## Records contained in a dataset
--
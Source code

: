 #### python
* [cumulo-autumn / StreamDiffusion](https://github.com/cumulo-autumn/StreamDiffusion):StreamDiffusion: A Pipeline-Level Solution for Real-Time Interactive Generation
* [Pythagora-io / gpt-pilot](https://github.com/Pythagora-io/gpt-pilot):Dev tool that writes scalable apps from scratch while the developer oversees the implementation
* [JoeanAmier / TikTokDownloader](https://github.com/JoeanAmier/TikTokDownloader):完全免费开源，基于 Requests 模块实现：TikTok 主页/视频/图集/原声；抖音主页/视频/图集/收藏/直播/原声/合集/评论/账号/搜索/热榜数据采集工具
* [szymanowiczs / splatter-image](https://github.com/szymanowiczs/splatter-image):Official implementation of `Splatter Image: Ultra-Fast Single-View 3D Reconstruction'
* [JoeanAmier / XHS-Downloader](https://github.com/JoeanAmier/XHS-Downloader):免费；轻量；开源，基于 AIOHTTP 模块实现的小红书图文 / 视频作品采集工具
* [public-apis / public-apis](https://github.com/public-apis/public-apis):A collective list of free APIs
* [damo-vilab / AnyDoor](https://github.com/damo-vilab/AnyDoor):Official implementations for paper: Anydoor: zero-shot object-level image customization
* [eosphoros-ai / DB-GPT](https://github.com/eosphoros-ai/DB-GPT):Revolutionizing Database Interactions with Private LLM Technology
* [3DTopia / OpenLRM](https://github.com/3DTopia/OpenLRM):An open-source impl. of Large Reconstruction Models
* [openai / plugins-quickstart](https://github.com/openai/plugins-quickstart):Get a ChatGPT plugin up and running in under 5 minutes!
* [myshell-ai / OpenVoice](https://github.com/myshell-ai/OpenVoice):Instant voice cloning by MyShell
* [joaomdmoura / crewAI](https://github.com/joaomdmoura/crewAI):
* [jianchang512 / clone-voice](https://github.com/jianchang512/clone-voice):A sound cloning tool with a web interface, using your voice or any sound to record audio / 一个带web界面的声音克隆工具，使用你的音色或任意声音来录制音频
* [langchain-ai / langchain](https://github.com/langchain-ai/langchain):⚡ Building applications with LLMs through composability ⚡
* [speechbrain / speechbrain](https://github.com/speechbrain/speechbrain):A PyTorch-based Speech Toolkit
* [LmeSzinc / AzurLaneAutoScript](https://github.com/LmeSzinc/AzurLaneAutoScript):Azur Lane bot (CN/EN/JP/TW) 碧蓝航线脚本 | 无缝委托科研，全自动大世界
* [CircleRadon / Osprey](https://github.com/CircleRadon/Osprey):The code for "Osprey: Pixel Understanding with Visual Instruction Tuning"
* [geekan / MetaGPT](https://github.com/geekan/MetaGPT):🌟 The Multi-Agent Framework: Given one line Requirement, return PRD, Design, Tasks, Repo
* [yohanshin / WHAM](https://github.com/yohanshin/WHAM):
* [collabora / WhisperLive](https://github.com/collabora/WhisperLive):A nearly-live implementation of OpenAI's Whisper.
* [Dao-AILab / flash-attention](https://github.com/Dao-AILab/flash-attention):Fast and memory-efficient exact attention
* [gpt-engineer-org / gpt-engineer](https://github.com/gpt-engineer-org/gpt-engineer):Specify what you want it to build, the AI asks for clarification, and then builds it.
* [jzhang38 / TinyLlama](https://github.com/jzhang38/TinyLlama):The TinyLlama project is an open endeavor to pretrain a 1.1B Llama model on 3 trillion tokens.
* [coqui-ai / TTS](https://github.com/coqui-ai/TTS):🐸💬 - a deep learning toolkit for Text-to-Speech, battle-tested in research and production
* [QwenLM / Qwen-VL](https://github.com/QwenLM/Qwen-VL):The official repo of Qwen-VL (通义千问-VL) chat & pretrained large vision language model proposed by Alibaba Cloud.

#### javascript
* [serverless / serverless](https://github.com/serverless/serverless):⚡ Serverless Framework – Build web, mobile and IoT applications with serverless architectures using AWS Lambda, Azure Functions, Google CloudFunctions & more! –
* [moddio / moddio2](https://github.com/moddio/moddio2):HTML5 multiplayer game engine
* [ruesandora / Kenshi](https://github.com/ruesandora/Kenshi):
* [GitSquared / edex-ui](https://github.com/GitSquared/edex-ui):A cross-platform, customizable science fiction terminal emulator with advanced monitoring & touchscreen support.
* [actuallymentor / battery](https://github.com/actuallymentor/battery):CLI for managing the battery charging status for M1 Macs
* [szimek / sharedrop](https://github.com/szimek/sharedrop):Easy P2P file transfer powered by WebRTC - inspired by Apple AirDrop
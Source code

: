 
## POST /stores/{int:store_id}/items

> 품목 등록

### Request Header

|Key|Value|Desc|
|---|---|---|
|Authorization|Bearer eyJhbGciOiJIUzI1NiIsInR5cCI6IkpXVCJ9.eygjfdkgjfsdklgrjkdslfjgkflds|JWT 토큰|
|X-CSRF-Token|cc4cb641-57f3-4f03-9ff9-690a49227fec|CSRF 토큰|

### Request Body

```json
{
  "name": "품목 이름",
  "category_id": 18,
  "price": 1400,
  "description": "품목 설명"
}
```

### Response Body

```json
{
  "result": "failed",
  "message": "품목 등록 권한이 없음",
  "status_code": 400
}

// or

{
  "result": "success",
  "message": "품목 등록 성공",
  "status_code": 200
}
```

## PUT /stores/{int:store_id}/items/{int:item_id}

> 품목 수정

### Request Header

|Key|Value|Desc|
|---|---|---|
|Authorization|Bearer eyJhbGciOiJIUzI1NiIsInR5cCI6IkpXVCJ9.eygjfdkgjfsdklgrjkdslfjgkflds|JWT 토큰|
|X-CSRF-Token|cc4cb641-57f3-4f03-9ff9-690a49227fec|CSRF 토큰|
--
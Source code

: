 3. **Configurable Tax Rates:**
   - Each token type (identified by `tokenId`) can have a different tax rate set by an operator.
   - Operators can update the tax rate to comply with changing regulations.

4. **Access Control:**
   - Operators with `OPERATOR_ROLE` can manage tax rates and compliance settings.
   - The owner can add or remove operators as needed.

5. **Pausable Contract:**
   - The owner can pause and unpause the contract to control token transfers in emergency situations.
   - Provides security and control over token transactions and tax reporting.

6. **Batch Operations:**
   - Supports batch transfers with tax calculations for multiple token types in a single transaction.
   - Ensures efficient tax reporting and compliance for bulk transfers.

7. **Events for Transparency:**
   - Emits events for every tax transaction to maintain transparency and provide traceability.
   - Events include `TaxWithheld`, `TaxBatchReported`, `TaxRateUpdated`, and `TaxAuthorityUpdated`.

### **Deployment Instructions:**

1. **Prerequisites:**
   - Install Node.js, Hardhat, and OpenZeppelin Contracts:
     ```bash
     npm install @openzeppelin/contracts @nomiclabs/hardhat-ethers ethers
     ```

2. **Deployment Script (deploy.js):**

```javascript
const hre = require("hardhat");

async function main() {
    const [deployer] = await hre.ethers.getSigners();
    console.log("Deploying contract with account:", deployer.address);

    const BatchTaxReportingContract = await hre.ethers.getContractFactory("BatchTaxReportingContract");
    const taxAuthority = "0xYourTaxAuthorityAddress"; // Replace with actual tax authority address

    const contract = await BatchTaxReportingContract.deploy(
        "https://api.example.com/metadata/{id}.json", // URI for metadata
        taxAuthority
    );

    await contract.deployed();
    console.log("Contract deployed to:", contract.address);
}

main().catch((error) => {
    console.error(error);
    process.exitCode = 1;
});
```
--
## WHAT TO PRODUCE
In the entries above, find the line with "5. **Pausable Contract:**" and the line with "- Emits events", then restate word for word both of them and every line between, with nothing more.

## ANSWER SPACE
5. **Pausable Contract:**
   - The owner can pause and unpause the contract to control token transfers in emergency situations.
   - Provides security and control over token transactions and tax reporting.

6. **Batch Operations:**
   - Supports batch transfers with tax calculations for multiple token types in a single transaction.
   - Ensures efficient tax reporting and compliance for bulk transfers.

7. **Events for Transparency:**
   - Emits events for every tax transaction to maintain transparency and provide traceability.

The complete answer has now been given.